Dataset entries: Begin
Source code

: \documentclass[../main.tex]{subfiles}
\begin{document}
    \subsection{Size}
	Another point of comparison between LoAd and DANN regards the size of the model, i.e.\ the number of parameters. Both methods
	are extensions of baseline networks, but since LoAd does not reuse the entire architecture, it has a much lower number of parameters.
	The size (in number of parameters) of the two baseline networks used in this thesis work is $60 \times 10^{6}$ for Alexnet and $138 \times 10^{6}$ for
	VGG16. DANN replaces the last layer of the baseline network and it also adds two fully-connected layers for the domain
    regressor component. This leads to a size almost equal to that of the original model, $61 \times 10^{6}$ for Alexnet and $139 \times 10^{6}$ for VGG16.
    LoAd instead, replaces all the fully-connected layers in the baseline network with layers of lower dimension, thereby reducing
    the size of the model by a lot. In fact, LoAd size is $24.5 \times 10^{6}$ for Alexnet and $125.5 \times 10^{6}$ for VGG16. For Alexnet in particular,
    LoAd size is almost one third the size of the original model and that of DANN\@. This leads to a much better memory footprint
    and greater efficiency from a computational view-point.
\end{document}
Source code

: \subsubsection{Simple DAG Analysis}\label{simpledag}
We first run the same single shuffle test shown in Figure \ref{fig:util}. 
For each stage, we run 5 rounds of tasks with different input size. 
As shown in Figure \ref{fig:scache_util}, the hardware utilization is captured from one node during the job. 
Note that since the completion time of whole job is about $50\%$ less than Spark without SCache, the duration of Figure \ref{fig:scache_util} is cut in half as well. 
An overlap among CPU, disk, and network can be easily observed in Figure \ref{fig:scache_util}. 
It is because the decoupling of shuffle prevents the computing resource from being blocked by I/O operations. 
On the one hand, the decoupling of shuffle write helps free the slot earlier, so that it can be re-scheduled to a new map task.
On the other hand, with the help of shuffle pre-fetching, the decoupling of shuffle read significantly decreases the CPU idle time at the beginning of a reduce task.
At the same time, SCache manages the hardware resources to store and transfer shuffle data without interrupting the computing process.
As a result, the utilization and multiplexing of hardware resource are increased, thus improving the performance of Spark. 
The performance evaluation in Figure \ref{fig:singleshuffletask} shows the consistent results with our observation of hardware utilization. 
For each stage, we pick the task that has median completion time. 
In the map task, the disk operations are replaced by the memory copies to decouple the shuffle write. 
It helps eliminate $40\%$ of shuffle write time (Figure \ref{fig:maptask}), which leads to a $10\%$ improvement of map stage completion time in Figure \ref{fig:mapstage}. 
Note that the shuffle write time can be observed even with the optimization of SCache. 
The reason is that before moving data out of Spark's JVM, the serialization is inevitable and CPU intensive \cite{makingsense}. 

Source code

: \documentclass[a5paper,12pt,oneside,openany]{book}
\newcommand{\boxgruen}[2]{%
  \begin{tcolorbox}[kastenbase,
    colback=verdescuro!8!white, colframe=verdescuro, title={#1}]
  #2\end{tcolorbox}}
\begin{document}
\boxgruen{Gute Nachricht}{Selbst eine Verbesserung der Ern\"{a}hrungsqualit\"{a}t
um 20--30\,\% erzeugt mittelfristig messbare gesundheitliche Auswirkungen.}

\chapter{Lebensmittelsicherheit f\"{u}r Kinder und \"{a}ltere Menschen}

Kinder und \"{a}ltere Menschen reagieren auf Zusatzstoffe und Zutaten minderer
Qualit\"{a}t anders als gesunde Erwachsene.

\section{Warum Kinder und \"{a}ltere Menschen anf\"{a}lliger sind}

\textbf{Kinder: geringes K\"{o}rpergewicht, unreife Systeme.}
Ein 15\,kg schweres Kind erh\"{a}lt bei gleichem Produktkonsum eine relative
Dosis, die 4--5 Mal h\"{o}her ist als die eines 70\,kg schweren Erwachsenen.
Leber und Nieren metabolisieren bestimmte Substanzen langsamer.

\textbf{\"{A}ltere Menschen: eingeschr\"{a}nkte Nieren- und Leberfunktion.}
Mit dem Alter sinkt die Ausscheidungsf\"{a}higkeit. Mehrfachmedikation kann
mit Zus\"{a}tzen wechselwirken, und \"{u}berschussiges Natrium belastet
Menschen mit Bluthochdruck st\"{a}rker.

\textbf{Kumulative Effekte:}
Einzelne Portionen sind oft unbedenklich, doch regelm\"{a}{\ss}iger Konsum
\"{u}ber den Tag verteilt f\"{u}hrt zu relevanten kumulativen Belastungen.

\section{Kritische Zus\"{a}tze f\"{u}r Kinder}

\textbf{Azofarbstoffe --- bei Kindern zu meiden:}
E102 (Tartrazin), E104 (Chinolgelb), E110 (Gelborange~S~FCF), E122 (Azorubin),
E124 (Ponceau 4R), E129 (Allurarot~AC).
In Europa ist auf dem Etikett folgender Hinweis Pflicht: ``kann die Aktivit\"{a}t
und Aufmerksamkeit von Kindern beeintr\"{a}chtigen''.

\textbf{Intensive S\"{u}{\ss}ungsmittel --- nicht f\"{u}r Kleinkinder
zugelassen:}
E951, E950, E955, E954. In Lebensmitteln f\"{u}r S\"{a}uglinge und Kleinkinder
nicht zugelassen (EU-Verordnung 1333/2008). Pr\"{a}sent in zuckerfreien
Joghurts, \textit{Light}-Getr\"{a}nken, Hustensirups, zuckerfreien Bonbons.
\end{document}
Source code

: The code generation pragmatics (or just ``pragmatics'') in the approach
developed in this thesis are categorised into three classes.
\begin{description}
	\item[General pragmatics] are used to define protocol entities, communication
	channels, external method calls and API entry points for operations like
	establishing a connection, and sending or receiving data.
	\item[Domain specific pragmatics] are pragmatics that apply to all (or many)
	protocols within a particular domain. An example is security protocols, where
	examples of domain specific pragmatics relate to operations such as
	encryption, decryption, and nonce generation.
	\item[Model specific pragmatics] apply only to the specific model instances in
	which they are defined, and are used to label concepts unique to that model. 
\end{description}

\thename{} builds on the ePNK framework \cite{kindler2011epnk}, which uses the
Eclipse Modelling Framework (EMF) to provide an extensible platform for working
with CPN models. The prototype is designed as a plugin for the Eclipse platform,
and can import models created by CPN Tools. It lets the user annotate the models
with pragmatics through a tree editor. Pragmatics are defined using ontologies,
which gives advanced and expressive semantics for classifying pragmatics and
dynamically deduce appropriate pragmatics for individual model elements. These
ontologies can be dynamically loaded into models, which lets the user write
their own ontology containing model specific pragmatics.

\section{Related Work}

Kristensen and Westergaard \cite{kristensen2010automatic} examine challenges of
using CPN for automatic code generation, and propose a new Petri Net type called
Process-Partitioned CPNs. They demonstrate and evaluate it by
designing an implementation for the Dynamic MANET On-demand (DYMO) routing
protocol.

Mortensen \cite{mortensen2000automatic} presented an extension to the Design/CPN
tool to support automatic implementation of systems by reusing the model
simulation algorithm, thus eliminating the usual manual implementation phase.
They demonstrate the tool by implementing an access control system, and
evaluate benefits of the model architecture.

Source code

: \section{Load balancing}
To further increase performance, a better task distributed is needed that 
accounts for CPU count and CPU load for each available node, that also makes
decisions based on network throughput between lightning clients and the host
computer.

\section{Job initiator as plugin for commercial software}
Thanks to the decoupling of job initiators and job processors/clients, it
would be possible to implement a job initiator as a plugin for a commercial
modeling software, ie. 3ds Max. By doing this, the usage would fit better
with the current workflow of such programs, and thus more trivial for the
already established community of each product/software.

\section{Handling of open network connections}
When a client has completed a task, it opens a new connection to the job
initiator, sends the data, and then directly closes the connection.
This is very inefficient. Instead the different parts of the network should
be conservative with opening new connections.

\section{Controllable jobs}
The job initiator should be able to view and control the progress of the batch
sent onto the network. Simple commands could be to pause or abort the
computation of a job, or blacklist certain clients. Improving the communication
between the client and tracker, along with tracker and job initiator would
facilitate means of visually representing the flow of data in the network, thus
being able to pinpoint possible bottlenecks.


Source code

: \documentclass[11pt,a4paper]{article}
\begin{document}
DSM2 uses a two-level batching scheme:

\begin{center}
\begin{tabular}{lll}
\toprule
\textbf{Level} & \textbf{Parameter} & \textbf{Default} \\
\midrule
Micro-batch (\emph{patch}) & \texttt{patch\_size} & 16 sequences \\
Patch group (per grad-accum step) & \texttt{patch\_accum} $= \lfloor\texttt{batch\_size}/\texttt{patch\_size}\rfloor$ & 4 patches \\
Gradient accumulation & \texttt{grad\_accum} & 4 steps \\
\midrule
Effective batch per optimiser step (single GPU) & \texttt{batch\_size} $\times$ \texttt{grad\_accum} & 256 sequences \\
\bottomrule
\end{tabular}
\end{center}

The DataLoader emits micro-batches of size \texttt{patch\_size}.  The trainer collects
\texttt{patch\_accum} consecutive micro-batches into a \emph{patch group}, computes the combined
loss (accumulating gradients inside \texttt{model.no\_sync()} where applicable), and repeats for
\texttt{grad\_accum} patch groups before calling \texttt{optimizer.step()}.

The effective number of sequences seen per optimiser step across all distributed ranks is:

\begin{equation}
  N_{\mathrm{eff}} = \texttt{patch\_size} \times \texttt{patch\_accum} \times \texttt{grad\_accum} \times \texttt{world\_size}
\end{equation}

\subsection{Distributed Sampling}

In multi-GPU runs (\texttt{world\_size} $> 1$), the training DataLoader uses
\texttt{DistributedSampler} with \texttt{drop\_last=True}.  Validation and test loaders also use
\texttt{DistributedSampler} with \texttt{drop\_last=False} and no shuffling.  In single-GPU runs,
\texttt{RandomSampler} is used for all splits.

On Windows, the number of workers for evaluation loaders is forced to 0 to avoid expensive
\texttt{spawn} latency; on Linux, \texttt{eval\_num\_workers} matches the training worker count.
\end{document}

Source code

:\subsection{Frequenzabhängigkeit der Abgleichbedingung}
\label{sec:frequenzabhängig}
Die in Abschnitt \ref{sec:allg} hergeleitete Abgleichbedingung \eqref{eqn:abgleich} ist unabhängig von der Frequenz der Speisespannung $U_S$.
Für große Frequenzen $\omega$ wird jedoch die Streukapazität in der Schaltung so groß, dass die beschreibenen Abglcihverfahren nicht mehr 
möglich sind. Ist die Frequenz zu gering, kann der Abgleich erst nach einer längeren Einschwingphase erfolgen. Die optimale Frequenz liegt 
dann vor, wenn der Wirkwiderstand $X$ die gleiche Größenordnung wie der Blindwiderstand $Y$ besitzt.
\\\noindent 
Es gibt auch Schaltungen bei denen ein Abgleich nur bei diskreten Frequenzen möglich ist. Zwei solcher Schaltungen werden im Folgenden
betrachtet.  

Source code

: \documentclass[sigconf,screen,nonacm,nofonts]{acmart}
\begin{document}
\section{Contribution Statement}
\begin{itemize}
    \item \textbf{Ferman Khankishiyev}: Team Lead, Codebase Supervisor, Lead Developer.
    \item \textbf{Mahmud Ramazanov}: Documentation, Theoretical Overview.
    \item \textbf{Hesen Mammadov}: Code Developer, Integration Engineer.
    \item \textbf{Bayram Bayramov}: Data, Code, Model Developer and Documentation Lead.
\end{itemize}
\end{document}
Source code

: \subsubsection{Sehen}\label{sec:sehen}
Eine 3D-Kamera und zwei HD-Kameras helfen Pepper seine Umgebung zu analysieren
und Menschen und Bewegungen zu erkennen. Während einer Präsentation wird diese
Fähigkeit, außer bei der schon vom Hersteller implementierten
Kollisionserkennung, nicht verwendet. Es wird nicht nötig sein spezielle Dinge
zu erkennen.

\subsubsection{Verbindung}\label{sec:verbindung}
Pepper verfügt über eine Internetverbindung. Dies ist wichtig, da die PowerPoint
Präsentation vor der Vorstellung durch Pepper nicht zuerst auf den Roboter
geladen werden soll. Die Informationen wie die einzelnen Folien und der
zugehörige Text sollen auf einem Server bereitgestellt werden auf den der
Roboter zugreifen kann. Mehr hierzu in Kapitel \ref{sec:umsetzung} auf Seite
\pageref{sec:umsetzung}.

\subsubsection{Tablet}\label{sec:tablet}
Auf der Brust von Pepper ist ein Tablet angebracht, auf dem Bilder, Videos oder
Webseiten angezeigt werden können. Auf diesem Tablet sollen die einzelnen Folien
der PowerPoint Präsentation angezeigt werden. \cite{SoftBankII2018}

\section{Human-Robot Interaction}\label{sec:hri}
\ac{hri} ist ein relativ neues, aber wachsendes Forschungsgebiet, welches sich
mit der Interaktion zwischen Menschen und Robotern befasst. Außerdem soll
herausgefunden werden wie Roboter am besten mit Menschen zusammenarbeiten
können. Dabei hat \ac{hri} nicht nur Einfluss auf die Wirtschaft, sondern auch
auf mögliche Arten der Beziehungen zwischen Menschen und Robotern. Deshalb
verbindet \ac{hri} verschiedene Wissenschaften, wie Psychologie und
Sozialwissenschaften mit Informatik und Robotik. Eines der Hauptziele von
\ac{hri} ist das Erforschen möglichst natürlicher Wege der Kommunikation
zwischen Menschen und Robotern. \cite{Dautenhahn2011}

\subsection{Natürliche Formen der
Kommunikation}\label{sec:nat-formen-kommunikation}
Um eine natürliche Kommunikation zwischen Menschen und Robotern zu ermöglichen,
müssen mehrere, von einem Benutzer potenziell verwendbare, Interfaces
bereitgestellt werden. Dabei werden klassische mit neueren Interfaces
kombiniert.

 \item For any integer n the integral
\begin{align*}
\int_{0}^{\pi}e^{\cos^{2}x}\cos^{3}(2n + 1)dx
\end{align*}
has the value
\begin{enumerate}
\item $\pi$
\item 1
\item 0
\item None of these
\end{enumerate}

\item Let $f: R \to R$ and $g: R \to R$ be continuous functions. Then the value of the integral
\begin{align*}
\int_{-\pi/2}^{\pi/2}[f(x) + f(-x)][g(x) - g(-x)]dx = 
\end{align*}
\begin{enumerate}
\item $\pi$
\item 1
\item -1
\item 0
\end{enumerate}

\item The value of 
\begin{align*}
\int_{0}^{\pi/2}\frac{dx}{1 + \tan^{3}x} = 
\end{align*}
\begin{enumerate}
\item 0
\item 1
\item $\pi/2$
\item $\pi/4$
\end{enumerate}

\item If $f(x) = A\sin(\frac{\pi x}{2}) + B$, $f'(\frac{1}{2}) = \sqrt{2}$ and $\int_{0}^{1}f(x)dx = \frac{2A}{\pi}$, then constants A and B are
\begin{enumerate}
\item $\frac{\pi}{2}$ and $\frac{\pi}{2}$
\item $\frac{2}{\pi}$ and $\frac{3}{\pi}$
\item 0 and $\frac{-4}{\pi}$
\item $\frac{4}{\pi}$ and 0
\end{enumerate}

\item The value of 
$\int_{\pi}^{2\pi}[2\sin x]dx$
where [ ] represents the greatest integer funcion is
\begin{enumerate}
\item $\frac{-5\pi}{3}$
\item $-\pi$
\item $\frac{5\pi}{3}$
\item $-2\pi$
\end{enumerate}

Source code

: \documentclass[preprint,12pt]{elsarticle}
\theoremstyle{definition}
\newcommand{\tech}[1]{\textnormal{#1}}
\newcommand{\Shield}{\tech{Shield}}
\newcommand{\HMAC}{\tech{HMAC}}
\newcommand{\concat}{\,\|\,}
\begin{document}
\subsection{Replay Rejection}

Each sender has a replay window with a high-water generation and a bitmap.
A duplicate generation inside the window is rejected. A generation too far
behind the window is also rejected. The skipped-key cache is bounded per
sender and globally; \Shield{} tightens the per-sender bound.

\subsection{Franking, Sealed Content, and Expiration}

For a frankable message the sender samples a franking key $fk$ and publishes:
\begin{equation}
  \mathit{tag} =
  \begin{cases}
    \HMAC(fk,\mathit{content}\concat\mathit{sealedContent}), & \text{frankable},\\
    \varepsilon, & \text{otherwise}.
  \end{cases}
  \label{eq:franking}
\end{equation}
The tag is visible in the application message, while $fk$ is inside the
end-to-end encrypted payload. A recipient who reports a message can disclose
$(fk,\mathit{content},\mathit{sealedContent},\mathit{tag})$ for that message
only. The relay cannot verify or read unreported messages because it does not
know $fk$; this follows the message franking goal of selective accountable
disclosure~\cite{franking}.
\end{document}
Dataset entries: End
__Exercise goal__. From the first line of the records above to the line that contains "are extensions of", quote each line exactly.

__Your solution__.
Source code

: \documentclass[../main.tex]{subfiles}
\begin{document}
    \subsection{Size}
	Another point of comparison between LoAd and DANN regards the size of the model, i.e.\ the number of parameters. Both methods
	are extensions of baseline networks, but since LoAd does not reuse the entire architecture, it has a much lower number of parameters.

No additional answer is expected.